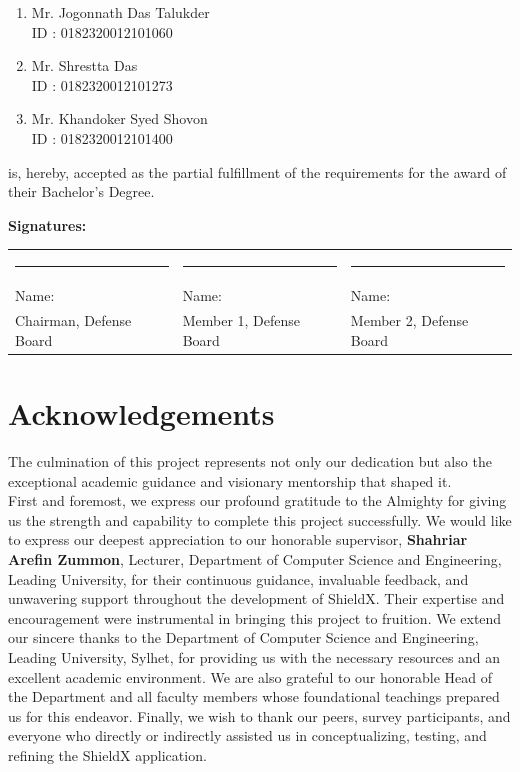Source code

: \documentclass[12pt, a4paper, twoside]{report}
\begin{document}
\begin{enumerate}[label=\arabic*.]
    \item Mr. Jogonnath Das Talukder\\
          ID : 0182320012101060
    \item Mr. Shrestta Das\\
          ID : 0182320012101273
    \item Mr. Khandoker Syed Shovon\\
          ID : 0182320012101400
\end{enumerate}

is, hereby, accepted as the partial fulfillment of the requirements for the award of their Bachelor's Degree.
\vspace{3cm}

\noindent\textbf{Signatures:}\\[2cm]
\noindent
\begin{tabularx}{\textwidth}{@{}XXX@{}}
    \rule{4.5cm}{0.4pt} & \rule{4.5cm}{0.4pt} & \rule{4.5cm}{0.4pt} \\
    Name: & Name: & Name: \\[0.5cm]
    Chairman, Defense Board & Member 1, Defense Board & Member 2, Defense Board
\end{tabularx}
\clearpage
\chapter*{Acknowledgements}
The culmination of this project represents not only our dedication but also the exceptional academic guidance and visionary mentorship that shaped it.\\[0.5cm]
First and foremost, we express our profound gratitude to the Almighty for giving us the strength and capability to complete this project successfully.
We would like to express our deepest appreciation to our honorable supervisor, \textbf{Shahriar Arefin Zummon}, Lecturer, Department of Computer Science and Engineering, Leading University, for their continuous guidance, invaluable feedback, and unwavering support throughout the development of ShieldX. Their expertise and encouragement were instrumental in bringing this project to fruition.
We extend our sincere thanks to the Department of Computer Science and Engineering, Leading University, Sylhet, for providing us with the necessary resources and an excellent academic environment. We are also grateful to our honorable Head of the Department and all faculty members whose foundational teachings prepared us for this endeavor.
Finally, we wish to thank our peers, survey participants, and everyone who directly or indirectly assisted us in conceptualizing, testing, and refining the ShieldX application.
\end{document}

┄┄┄┄┄┄

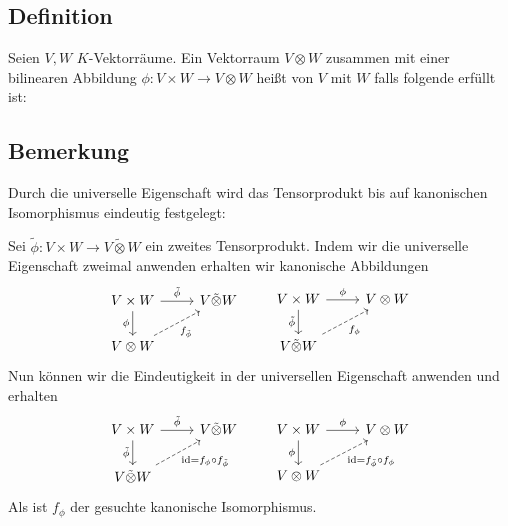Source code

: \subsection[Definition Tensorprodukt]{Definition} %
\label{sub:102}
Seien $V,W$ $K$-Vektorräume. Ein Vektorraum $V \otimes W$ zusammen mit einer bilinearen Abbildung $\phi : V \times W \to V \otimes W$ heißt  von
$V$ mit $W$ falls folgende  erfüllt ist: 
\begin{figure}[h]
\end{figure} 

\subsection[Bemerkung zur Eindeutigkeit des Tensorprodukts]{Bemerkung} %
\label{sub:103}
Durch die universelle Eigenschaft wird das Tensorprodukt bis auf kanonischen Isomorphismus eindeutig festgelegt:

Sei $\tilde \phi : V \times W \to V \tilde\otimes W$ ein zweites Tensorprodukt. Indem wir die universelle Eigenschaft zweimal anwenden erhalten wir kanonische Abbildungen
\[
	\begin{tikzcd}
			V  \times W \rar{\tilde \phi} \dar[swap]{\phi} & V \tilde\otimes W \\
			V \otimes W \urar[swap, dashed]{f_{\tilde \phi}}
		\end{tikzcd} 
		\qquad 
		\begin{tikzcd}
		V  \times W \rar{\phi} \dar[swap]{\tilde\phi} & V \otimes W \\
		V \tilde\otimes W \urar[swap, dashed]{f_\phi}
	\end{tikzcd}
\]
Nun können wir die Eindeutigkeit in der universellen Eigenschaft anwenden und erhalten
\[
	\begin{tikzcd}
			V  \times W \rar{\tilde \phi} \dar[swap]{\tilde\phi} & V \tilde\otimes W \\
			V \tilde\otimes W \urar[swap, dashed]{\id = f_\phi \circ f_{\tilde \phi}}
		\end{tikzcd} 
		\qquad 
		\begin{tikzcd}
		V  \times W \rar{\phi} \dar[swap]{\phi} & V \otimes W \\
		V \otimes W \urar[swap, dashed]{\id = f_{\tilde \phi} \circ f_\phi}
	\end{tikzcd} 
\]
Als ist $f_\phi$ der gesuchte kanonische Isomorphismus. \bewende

┄┄┄┄┄┄

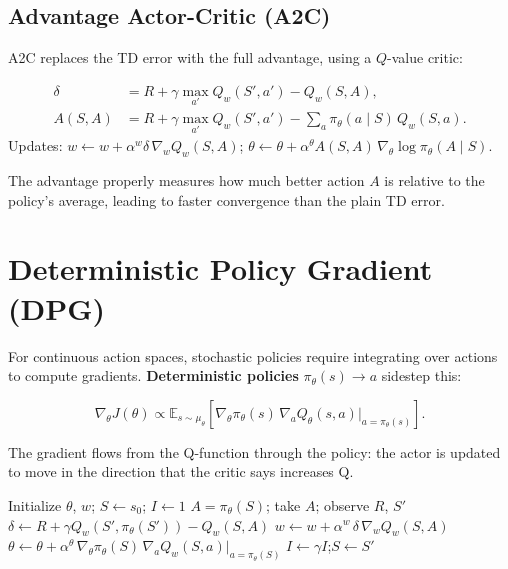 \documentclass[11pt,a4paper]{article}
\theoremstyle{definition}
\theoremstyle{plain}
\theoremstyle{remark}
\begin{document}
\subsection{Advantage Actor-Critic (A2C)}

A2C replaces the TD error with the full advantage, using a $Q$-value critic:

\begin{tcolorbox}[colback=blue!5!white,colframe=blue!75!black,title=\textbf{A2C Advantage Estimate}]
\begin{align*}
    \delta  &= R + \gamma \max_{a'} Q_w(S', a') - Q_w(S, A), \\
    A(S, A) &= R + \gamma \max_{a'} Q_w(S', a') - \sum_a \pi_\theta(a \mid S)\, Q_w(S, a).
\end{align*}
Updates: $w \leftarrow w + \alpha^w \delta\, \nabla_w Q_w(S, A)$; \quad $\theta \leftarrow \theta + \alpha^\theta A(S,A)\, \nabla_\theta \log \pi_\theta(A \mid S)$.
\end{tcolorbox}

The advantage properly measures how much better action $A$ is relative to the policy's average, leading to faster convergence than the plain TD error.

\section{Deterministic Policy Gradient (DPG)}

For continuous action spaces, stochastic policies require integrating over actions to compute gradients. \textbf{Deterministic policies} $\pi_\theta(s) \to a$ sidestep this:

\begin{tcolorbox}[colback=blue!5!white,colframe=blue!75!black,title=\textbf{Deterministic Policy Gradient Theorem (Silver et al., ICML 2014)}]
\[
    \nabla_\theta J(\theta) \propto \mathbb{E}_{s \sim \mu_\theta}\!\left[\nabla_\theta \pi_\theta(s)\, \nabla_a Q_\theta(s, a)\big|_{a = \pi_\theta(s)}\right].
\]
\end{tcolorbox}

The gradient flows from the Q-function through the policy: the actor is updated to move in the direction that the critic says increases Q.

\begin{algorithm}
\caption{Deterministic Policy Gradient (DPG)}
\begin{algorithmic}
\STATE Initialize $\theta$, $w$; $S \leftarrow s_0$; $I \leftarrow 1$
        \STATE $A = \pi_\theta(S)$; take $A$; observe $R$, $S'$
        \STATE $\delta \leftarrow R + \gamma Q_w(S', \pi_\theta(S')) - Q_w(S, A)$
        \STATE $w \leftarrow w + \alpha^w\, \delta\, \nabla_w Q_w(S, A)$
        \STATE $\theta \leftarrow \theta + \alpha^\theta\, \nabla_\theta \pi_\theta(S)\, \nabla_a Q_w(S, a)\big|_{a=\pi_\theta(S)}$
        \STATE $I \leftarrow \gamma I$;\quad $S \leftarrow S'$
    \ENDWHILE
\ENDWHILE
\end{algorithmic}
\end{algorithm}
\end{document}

┄┄┄┄┄┄

### WHAT IS NEEDED
Count the lines in the preceding entries that contain the string "Science", and state only the resulting number.

### RESPONSE TO THE EXERCISE
2